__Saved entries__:
-- Opening Marker --

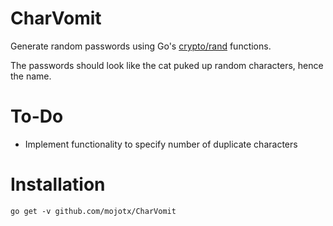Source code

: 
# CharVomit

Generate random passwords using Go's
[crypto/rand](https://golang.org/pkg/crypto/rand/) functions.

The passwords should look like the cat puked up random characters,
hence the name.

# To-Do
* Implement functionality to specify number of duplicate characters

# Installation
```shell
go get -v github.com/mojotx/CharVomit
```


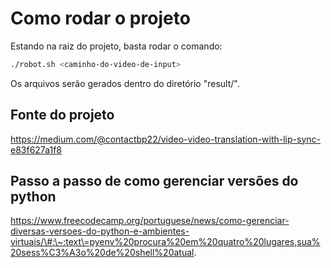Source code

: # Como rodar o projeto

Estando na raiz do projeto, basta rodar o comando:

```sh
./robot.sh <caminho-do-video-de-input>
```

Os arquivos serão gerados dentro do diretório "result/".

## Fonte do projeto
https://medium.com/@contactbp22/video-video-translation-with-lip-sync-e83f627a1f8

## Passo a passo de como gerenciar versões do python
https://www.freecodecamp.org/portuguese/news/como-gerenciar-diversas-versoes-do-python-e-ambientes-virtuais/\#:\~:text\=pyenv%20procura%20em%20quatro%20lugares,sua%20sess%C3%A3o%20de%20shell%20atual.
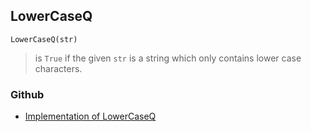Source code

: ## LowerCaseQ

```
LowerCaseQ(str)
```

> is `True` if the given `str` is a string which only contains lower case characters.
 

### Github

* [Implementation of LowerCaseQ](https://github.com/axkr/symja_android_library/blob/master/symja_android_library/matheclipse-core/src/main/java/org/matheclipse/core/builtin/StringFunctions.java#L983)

-- Closing Marker --
-- Opening Marker --

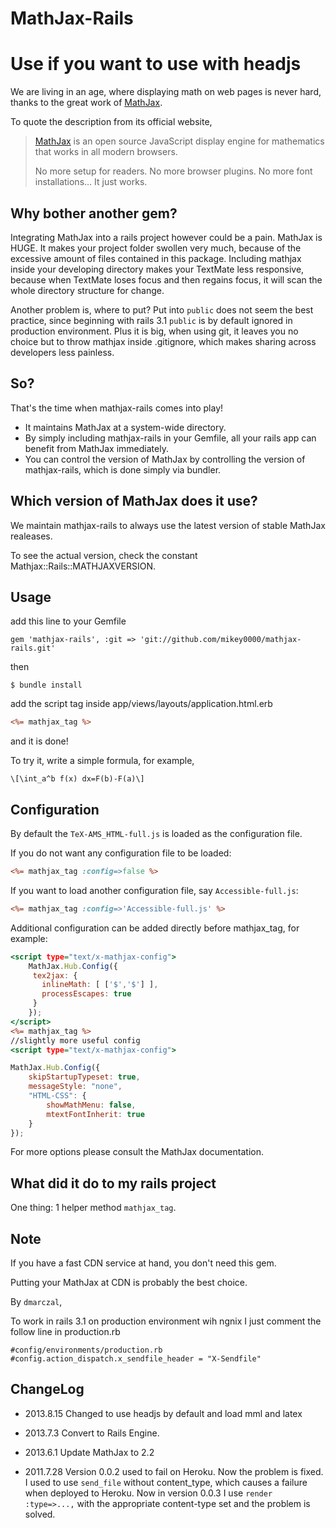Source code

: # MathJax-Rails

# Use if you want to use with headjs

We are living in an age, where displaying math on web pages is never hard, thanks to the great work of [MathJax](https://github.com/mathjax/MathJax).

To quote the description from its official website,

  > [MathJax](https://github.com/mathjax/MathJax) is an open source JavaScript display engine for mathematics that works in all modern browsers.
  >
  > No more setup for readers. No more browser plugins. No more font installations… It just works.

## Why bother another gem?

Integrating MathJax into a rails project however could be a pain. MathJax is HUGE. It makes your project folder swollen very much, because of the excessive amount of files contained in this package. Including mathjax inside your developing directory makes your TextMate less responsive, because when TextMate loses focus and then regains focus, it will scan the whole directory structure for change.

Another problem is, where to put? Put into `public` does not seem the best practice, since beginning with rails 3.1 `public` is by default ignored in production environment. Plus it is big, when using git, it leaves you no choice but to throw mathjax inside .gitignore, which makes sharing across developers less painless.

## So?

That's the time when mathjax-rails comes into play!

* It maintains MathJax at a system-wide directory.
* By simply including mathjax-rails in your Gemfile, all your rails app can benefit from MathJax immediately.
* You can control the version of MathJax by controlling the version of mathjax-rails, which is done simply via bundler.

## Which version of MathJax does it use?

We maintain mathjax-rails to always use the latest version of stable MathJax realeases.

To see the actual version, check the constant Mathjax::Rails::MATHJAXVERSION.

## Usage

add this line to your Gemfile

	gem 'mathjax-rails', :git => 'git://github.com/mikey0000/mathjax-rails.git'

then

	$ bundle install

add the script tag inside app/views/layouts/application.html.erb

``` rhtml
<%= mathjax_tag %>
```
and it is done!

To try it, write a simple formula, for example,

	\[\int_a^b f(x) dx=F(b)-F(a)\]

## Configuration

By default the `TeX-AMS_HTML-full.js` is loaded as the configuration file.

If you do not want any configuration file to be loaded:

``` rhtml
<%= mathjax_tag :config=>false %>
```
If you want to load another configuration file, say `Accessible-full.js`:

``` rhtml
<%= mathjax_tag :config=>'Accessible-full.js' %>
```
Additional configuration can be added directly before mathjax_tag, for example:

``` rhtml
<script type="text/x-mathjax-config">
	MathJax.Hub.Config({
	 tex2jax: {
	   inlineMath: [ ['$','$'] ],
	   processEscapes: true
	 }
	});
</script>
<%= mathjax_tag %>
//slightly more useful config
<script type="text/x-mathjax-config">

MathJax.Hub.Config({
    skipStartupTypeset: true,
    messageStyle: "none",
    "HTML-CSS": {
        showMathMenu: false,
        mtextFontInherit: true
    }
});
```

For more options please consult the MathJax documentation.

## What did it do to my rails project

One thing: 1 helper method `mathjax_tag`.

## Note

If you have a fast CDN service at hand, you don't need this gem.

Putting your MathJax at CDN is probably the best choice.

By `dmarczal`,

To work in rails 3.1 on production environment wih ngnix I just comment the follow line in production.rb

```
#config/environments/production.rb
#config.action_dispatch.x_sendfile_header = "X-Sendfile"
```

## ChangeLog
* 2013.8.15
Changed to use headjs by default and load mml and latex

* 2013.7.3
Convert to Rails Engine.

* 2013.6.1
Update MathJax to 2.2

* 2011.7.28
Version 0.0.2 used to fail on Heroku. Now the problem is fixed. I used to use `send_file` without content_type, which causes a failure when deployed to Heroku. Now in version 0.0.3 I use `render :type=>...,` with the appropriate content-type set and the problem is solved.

-- Closing Marker --

__Task goal__: Run a filter over the data above and keep each line that contains the word "Gemfile".

__Reply to the exercise__:
* By simply including mathjax-rails in your Gemfile, all your rails app can benefit from MathJax immediately.
add this line to your Gemfile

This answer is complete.